Ich habe ihn regelrecht dazu zwingen müssen. Wenn es nach ihm gegangen wäre,
hätte er niemanden von seiner Situation in Kenntnis gesetzt. Mich nicht, auch
keinen anderen Anwalt, niemanden.«
    »Warum?«, fragte Covet fast verzweifelt. »Hat ihn die eine
Nacht in Haft so mürbe gemacht?«
    »Er schämt sich«, sagte ich. »Sein Treffen mit Annette ist
ruchbar geworden, also schämt er sich jetzt.«
    »Was sagt er über das Treffen? Was genau hat er gestanden?«
    Cordula stützte sich mit einer Hand auf der Tischplatte ab.

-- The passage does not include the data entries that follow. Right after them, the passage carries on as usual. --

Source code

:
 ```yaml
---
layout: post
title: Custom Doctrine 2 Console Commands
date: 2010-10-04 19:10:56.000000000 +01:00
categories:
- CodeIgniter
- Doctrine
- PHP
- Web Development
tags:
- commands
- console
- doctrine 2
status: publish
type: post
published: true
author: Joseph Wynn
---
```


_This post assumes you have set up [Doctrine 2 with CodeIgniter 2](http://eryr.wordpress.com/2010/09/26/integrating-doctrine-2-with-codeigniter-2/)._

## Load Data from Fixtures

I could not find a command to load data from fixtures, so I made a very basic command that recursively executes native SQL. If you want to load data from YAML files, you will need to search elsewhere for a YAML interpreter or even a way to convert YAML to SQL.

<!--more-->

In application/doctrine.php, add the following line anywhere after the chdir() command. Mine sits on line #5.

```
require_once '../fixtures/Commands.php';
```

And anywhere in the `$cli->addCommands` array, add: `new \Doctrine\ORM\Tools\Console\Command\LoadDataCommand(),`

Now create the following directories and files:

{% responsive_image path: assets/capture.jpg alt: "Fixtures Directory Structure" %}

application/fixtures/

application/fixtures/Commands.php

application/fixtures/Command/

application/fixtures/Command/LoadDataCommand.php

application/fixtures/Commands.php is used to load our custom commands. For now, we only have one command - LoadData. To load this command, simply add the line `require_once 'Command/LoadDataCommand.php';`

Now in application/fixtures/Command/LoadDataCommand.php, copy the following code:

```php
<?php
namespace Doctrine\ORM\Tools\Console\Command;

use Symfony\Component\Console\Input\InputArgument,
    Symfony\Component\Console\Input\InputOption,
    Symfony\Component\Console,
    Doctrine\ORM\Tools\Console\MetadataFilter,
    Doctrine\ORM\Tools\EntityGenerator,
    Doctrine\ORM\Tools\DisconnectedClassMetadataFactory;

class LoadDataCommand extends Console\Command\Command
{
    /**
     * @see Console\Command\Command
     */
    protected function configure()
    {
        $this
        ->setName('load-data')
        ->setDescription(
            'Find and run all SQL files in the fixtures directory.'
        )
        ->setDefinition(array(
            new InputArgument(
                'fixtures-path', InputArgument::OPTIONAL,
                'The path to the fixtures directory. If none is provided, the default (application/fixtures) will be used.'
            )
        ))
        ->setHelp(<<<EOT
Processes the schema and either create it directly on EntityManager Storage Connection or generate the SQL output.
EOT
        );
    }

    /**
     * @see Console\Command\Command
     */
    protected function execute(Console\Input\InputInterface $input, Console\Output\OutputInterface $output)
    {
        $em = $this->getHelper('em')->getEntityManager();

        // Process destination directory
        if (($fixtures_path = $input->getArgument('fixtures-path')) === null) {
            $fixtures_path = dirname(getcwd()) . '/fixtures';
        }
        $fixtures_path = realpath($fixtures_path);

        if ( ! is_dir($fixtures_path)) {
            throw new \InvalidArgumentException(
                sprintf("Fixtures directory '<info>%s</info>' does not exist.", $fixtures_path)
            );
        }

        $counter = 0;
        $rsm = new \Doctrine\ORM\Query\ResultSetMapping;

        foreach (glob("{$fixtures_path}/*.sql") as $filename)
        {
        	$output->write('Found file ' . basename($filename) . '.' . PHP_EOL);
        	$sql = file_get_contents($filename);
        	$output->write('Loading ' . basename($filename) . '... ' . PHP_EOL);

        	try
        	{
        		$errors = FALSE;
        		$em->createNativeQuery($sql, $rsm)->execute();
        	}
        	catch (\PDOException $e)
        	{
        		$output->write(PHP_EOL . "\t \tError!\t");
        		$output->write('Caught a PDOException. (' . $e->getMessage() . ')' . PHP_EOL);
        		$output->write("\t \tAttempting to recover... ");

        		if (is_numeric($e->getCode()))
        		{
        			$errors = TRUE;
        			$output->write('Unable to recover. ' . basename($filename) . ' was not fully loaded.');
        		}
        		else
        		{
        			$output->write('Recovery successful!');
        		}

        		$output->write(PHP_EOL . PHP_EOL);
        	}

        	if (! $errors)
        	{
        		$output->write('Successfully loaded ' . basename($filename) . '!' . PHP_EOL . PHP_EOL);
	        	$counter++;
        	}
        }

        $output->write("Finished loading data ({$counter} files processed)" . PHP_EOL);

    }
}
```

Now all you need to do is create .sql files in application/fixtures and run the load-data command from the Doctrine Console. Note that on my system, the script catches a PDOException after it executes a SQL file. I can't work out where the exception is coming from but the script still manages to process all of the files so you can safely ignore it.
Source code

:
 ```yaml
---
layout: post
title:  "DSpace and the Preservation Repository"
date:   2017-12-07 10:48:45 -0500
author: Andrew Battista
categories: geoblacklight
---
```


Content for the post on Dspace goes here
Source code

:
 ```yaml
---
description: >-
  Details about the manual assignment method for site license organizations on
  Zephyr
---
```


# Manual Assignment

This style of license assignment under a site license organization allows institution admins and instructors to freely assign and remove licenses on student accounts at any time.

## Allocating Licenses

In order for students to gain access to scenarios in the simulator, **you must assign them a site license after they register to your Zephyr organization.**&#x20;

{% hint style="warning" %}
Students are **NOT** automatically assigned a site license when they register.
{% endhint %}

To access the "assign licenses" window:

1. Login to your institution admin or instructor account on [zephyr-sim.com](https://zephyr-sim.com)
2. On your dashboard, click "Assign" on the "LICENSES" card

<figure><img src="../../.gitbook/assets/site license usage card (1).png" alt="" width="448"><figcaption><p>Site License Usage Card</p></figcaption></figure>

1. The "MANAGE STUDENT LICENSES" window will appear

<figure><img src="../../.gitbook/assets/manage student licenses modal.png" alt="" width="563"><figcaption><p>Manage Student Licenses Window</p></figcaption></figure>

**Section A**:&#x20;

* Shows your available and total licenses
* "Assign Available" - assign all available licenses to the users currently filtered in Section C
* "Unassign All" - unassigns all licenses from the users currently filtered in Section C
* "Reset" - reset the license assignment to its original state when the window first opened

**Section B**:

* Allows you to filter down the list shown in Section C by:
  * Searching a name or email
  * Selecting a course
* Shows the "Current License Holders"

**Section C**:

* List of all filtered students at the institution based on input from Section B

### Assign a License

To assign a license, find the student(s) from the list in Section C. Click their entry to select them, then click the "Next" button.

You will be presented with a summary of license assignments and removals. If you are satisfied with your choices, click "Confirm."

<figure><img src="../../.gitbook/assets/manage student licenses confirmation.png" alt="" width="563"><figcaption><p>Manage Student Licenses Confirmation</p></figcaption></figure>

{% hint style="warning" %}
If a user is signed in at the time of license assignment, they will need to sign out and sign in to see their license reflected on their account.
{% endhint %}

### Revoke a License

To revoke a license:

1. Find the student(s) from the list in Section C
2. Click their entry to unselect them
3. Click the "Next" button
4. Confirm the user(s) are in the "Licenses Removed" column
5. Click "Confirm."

»Mir gegenüber hat er bloß sein Geständnis wiederholt. Er sei, sagt er, Annette
zufällig auf dem Weg in den Zuschauerraum begegnet und habe mit ihr ein
heimliches Treffen während der Pause vereinbart. Dort sei es dann zu sexuellem
Kontakt gekommen. Es ist also genau das passiert, was wir alle, die wir Bernd
kennen, befürchtet haben. Darf ich den Grund für Ihr Amüsement erfahren, Herr
Koller?«
    Ich grinste sie schon eine ganze Weile frech an. Mir gefiel,
wie sie über Bernd Nagel und seine Pausenbeschäftigung sprach. Genauer gesagt,
gefiel mir, wie sie in ihrem gestelzten Juristendeutsch um den heißen Brei
herumredete.
    »Tut mir leid«, sagte ich, »aber ich bin keiner von denen,
die Bernd Nagel gut kennen, Frau Dr. Glaßbrenner.«
    Sie schmunzelte. So leicht brachte sie einer wie ich nicht
aus der Fassung. »Sie hat ihm einen geblasen«, sagte sie ruhig. »Auf dem
Schreibtisch. Eine Sache von zehn Minuten. Den meisten Männern macht das Spaß,
habe ich mir sagen lassen. Noch Fragen?«
    »Danke, nein.«
    Ich hörte Marc schwer atmen. Den Blickkontakt mit ihm vermied
ich.
    »Anschließend«, fuhr sie fort, »verließ er sein Zimmer, ging
aber nicht zur Aufführung zurück, die bereits wieder begonnen hatte, sondern
nach draußen. Er lief eine Weile ziellos herum; der Rest ist bekannt.«
    »Also wurde, Nagels Aussage zufolge, Annette Nierzwa erst
nach Ende der Pause ermordet«, sagte ich.
    Sie nickte.
    »Und der zweite Mord? Haben Sie ihn dazu auch befragt?«
    »Natürlich. Damit hat er nichts zu tun, sagt er.«
    Ich überlegte. »Hat die Polizei durchblicken lassen, wann
genau Barth-Hufelang erschlagen wurde?«
    »Zwischen 16 und 17 Uhr.«
    »Aber Nagel wurde erst am Abend in Haft genommen. Theoretisch
kann er es gewesen sein.«
    »Was heißt, er kann es gewesen sein?«, fuhr Marc auf. »Bernd
ist doch kein Hammermörder, ich dachte, darüber waren wir uns einig.«
    »Ich versuche zu denken, wie die Polizei denkt. Nagel hat im
Fall Annette Nierzwa gelogen, und er hat für beide Morde kein Alibi. So sieht es
aus, Marc.«
    »Ihr Einwand in allen Ehren, Max«, mischte sich Cordula ein,
»aber Marc hat insofern recht, als einem Bernd Nagel ein Mord wie der an
Barth-Hufelang wirklich nicht zuzutrauen ist. Da scheint ja ein Metzger am Werk
gewesen zu sein. Bernd? Niemals.«
    Ich schüttelte den Kopf. Es war schon kurios: Die beiden
argumentierten genauso, wie ich es heute Morgen Kommissar Fischer gegenüber
getan hatte. Und jetzt war ich es, der ihnen widersprach.